平成27年度 春期 データベーススペシャリスト試験 午前II 問16
【問題16】
二つのトランザクションが、同じデータに対して、更新、参照を行うときに発生し得るダーティリードの事象を記述したものはどれか。
トランザクションAがある検索条件を満たす表の行の集合を参照した。次に、トランザクションBがトランザクションAと同じ検索条件を満たす新しい行を挿入しコミットした。その後、トランザクションAが同じ検索条件で再度参照すると、以前には存在しなかった行が出現した。

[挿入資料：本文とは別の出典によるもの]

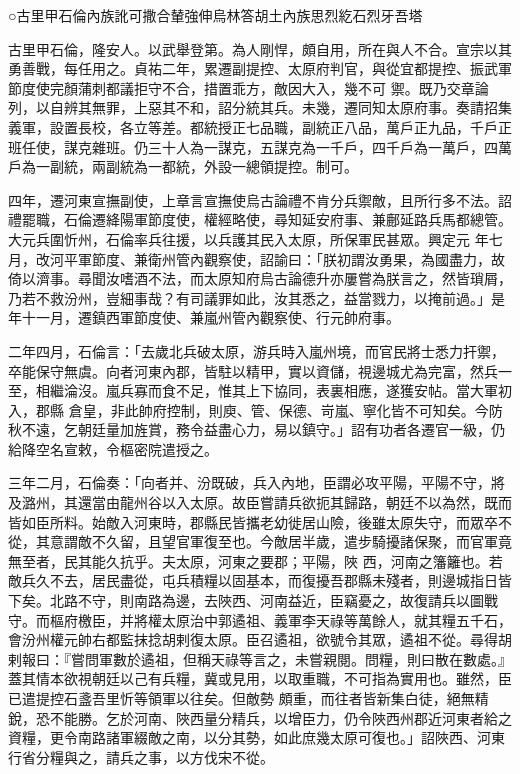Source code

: 
\begin{pinyinscope}

 ○古里甲石倫內族訛可撒合輦強伸烏林答胡土內族思烈紇石烈牙吾塔



 古里甲石倫，隆安人。以武舉登第。為人剛悍，頗自用，所在與人不合。宣宗以其勇善戰，每任用之。貞祐二年，累遷副提控、太原府判官，與從宜都提控、振武軍節度使完顏蒲刺都議拒守不合，措置乖方，敵因大入，幾不可
 禦。既乃交章論列，以自辨其無罪，上惡其不和，詔分統其兵。未幾，遷同知太原府事。奏請招集義軍，設置長校，各立等差。都統授正七品職，副統正八品，萬戶正九品，千戶正班任使，謀克雜班。仍三十人為一謀克，五謀克為一千戶，四千戶為一萬戶，四萬戶為一副統，兩副統為一都統，外設一總領提控。制可。



 四年，遷河東宣撫副使，上章言宣撫使烏古論禮不肯分兵禦敵，且所行多不法。詔禮罷職，石倫遷絳陽軍節度使，權經略使，尋知延安府事、兼鄜延路兵馬都總管。大元兵圍忻州，石倫率兵往援，以兵護其民入太原，所保軍民甚眾。興定元
 年七月，改河平軍節度、兼衛州管內觀察使，詔諭曰：「朕初謂汝勇果，為國盡力，故倚以濟事。尋聞汝嗜酒不法，而太原知府烏古論德升亦屢嘗為朕言之，然皆瑣屑，乃若不救汾州，豈細事哉？有司議罪如此，汝其悉之，益當戮力，以掩前過。」是年十一月，遷鎮西軍節度使、兼嵐州管內觀察使、行元帥府事。



 二年四月，石倫言：「去歲北兵破太原，游兵時入嵐州境，而官民將士悉力扞禦，卒能保守無虞。向者河東內郡，皆駐以精甲，實以資儲，視邊城尤為完富，然兵一至，相繼淪沒。嵐兵寡而食不足，惟其上下協同，表裏相應，遂獲安帖。當大軍初入，郡縣
 倉皇，非此帥府控制，則庾、管、保德、岢嵐、寧化皆不可知矣。今防秋不遠，乞朝廷量加旌賞，務令益盡心力，易以鎮守。」詔有功者各遷官一級，仍給降空名宣敕，令樞密院遣授之。



 三年二月，石倫奏：「向者并、汾既破，兵入內地，臣謂必攻平陽，平陽不守，將及潞州，其還當由龍州谷以入太原。故臣嘗請兵欲扼其歸路，朝廷不以為然，既而皆如臣所料。始敵入河東時，郡縣民皆攜老幼徙居山險，後雖太原失守，而眾卒不從，其意謂敵不久留，且望官軍復至也。今敵居半歲，遣步騎擾諸保聚，而官軍竟無至者，民其能久抗乎。夫太原，河東之要郡；平陽，陜
 西，河南之籓籬也。若敵兵久不去，居民盡從，屯兵積糧以固基本，而復擾吾郡縣未殘者，則邊城指日皆下矣。北路不守，則南路為邊，去陜西、河南益近，臣竊憂之，故復請兵以圖戰守。而樞府檄臣，并將權太原治中郭遹祖、義軍李天祿等萬餘人，就其糧五千石，會汾州權元帥右都監抹捻胡剌復太原。臣召遹祖，欲號令其眾，遹祖不從。尋得胡剌報曰：『嘗問軍數於遹祖，但稱天祿等言之，未嘗親閱。問糧，則曰散在數處。』蓋其情本欲視朝廷以己有兵糧，冀或見用，以取重職，不可指為實用也。雖然，臣已遣提控石盞吾里忻等領軍以往矣。但敵勢
 頗重，而往者皆新集白徒，絕無精銳，恐不能勝。乞於河南、陜西量分精兵，以增臣力，仍令陜西州郡近河東者給之資糧，更令南路諸軍綴敵之南，以分其勢，如此庶幾太原可復也。」詔陜西、河東行省分糧與之，請兵之事，以方伐宋不從。




\end{pinyinscope}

トランザクションAがある表の行の列を参照した。次に、トランザクションBがその列の値を更新しコミットした。その後、トランザクションAがその列を再度参照すると、以前の値と異なった。
二つのトランザクションがそれぞれ2相ロックをかけ、デッドロックを起こした。
まだコミットしていないトランザクションAの更新後データをトランザクションBが参照した。その後、更新後データはロールバックされた。
【解説】
ダーティリードの説明
ダーティリードとは、あるトランザクションが、まだコミットされていない別のトランザクションの更新データを参照し、その後、更新元のトランザクションがロールバックされたため、不整合が発生する現象を指します。
各選択肢の検討
ア: トランザクションAがある検索条件を満たす表の行の集合を参照した。次に、トランザクションBがトランザクションAと同じ検索条件を満たす新しい行を挿入しコミットした。その後、トランザクションAが同じ検索条件で再度参照すると、以前には存在しなかった行が出現した。
誤り。これは「ファントムリード」と呼ばれる現象の記述です。新しく挿入されたデータが再度の参照で出現する例です。

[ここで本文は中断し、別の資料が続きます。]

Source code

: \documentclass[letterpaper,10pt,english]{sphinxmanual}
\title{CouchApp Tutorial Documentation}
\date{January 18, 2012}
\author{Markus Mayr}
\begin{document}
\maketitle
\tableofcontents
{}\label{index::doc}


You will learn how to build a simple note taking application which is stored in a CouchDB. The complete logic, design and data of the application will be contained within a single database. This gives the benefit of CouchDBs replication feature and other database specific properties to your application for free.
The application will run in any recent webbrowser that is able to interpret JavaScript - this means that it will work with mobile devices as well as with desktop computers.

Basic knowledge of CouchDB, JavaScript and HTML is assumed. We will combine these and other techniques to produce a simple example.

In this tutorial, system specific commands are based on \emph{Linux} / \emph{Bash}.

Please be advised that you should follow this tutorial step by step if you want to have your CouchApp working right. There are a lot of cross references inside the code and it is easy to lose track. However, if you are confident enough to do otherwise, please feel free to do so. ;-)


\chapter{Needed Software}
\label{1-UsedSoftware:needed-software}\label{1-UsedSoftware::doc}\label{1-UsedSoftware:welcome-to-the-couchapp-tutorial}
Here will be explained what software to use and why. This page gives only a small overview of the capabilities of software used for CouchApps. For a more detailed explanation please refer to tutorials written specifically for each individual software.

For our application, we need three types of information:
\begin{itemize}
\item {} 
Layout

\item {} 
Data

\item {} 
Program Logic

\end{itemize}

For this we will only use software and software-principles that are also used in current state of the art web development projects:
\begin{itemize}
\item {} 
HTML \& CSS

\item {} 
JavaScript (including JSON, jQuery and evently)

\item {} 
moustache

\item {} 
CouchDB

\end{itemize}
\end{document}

イ: トランザクションAがある表の行の列を参照した。次に、トランザクションBがその列の値を更新しコミットした。その後、トランザクションAがその列を再度参照すると、以前の値と異なった。
誤り。これは「リピータブルリード(繰り返し読み取り)」が保証されない場合に発生する現象です。同じデータを再度参照した際に値が異なる例です。
ウ: 二つのトランザクションがそれぞれ2相ロックをかけ、デッドロックを起こした。
誤り。これは「デッドロック」の説明であり、ダーティリードではありません。
エ: まだコミットしていないトランザクションAの更新後データをトランザクションBが参照した。その後、更新後データはロールバックされた。
正しい。未コミットのデータを参照した後、そのデータがロールバックされることで不整合が生じるため、これはダーティリードの典型的な事象です。
【答え】
エ: まだコミットしていないトランザクションAの更新後データをトランザクションBが参照した。その後、更新後データはロールバックされた。